§ **GOAL OF THE EXERCISE**: Transcribe the records below exactly, from their first line through the line containing "候補の中から好きなものを選び". Omit every line after it.

Plain-text document sources
-*-
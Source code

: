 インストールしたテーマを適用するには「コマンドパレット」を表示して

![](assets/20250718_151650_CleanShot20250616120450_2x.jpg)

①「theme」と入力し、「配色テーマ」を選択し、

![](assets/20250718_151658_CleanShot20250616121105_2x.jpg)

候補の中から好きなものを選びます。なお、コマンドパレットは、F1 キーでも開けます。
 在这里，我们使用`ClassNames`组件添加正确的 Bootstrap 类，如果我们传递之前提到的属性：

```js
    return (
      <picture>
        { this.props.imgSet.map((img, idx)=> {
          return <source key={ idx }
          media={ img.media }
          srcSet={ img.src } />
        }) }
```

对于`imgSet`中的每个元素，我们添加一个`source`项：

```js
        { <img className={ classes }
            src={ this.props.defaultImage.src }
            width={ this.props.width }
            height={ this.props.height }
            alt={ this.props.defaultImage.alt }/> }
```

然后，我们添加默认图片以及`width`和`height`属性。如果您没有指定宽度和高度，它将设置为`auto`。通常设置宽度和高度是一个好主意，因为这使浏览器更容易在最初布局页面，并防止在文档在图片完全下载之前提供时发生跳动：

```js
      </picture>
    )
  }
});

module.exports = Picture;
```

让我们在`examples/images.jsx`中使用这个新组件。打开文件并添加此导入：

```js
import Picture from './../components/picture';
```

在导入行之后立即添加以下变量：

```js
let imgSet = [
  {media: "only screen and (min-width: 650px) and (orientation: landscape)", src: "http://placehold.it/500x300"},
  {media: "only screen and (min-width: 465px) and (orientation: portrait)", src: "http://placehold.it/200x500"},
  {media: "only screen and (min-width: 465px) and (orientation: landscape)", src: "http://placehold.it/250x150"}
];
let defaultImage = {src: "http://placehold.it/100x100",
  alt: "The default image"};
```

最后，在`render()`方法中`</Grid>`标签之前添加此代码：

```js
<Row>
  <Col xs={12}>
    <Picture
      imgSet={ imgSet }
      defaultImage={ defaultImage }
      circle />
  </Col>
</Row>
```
-*-
§ **RESULT**:
Source code

: インストールしたテーマを適用するには「コマンドパレット」を表示して

![](assets/20250718_151650_CleanShot20250616120450_2x.jpg)

①「theme」と入力し、「配色テーマ」を選択し、

![](assets/20250718_151658_CleanShot20250616121105_2x.jpg)

候補の中から好きなものを選びます。なお、コマンドパレットは、F1 キーでも開けます。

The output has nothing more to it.